→ Work request
Where does "clients" occur in the listing? Copy every line that holds it.
<<<<
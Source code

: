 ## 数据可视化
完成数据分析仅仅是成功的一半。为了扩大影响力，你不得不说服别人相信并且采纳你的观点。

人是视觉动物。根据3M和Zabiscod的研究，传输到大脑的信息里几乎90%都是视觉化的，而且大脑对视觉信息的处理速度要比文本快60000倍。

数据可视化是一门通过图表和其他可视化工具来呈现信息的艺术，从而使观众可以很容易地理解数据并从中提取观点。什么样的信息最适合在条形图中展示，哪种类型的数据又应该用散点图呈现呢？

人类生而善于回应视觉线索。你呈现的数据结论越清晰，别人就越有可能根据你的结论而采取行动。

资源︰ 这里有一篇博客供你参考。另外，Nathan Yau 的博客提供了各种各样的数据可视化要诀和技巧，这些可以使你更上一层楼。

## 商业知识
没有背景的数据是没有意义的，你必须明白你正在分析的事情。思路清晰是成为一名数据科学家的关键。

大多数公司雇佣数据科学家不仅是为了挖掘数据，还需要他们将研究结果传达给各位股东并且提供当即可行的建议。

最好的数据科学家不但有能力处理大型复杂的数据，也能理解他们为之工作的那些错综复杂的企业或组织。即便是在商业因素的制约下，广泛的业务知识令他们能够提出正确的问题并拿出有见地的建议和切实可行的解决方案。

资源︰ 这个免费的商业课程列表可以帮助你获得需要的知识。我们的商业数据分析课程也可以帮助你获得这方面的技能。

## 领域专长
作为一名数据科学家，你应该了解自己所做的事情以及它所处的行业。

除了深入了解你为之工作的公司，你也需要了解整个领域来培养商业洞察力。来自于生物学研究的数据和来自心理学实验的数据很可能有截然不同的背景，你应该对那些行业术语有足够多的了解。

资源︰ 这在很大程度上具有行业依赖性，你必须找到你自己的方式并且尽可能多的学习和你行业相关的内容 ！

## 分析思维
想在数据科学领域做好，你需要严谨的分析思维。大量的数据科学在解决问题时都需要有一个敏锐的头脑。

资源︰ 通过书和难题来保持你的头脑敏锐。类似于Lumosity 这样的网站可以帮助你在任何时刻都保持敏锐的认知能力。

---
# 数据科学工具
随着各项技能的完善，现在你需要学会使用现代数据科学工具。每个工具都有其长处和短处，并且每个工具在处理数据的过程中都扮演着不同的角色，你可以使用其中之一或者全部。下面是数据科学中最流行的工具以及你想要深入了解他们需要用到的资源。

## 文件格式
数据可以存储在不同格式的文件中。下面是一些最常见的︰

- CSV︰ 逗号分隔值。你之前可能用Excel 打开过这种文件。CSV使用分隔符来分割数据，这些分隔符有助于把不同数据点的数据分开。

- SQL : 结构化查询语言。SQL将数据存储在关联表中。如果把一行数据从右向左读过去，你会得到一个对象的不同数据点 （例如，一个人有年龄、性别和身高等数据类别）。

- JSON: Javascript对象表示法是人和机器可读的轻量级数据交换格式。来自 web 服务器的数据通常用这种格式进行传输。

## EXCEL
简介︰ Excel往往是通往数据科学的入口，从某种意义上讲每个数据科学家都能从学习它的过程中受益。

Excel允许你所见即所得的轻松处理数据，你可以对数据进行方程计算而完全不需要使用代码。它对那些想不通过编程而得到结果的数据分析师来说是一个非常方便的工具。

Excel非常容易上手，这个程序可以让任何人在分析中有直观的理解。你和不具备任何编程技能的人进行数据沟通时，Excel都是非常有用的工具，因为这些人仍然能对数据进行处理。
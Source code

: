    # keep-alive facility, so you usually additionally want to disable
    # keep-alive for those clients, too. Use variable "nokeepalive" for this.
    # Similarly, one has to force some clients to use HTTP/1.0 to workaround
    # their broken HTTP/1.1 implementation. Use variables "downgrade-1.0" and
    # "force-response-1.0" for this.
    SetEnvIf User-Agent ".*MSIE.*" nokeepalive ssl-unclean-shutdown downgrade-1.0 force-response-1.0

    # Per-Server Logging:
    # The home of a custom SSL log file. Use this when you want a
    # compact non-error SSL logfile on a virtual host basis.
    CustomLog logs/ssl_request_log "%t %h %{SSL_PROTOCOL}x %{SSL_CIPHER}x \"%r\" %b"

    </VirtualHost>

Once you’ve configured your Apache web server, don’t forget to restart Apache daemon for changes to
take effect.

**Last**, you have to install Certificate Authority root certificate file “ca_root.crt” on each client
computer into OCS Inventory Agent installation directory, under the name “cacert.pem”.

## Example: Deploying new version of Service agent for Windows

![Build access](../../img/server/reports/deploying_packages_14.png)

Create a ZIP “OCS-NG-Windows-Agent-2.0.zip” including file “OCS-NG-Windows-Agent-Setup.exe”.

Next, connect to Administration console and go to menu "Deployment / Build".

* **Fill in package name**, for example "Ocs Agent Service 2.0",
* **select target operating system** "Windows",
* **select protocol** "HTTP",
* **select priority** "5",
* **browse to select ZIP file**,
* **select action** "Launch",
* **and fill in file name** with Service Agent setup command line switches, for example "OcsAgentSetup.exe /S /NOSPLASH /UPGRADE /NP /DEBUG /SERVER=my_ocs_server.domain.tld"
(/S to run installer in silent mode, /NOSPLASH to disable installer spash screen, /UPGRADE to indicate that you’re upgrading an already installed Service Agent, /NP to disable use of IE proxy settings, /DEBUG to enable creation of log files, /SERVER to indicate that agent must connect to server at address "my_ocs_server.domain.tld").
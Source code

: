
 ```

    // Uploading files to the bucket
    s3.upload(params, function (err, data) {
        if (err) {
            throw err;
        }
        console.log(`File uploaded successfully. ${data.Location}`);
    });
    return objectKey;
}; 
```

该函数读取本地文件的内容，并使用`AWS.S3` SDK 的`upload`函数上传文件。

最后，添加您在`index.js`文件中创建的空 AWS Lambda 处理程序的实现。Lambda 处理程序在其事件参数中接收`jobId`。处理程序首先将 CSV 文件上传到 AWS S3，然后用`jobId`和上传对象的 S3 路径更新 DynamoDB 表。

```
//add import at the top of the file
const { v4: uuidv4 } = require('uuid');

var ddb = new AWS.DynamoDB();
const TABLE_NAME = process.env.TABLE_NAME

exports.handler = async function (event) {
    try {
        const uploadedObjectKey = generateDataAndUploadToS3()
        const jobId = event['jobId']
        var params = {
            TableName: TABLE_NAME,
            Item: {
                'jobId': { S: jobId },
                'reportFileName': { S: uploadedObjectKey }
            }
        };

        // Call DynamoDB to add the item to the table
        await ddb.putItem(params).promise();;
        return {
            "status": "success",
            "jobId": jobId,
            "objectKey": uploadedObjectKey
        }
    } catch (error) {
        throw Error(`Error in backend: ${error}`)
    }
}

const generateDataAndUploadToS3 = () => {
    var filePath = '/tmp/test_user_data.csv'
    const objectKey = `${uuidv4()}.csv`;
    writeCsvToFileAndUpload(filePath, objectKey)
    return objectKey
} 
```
>>>>
→ Task result
    # keep-alive for those clients, too. Use variable "nokeepalive" for this.
    # Similarly, one has to force some clients to use HTTP/1.0 to workaround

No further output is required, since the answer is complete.